Wednesday, October 9, 2013

Literature and Mind Honors Post #1: Fiction and the Scientific Hypothesis in the 18th Century

In what ways is Lennox's The Female Quixote demonstrating Bender's concept of "possible" but "verisimilar" with "imaginative or speculative" truth? How does the novel in general demonstrate the methods of scientific discourse and have the ability to spur similar discourse?


 "Yet I will not pardon you, added she, without enjoining you with a Penance for the Fault you own you have committed; and this Penance shall be to prove,
First, That these Histories you condemn are Fictions.
Next, That they are absurd.
And Lastly, That they are Criminal" (The Female Quixote 374).

 
"For against the backdrop of a commitment shared by the two realms to the system of verisimilitude, the novel began to ground science's claim to be non-fiction by becoming increasingly the domain of manifest through probable fictionality.

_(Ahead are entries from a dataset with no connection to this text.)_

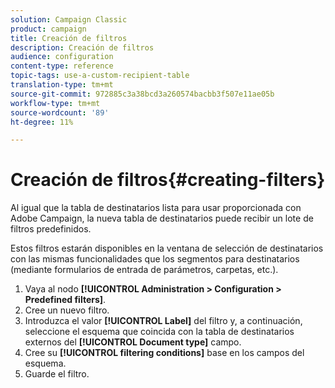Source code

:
 ```yaml
---
solution: Campaign Classic
product: campaign
title: Creación de filtros
description: Creación de filtros
audience: configuration
content-type: reference
topic-tags: use-a-custom-recipient-table
translation-type: tm+mt
source-git-commit: 972885c3a38bcd3a260574bacbb3f507e11ae05b
workflow-type: tm+mt
source-wordcount: '89'
ht-degree: 11%

---
```



# Creación de filtros{#creating-filters}

Al igual que la tabla de destinatarios lista para usar proporcionada con Adobe Campaign, la nueva tabla de destinatarios puede recibir un lote de filtros predefinidos.

Estos filtros estarán disponibles en la ventana de selección de destinatarios con las mismas funcionalidades que los segmentos para destinatarios (mediante formularios de entrada de parámetros, carpetas, etc.).

1. Vaya al nodo **[!UICONTROL Administration > Configuration > Predefined filters]**.
1. Cree un nuevo filtro.
1. Introduzca el valor **[!UICONTROL Label]** del filtro y, a continuación, seleccione el esquema que coincida con la tabla de destinatarios externos del **[!UICONTROL Document type]** campo.
1. Cree su **[!UICONTROL filtering conditions]** base en los campos del esquema.
1. Guarde el filtro.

Then, in a doubly paradoxical twist at midcentury, as I propose, the move toward verisimilar yet "possible" fiction that occurred with Lennox, Sterne, and Walpole participated (relationally, not causally) in a turn toward the more imaginative or speculative variant of "truth" advocated by Diderot and Buffon" (Bender 20).

Within Bender's essay, "Enlightenment Fiction and the Scientific Hypothesis," the author is discussion the move within the scientific community toward public discourse and consensus, and the use of hypotheses and induction in order to come up with new concepts. Many were condemned for using hypotheses because they could be considered "fictional," but as actually works of fiction went on to become less objective and more subjective, works of non-fiction even with hypotheses became more commonly accepted. The concept of speculative "truth" that was discussed by many such as Buffon, was one that emphasized finding out the "how" and never the "why" of something, and this something had to be a physical truth.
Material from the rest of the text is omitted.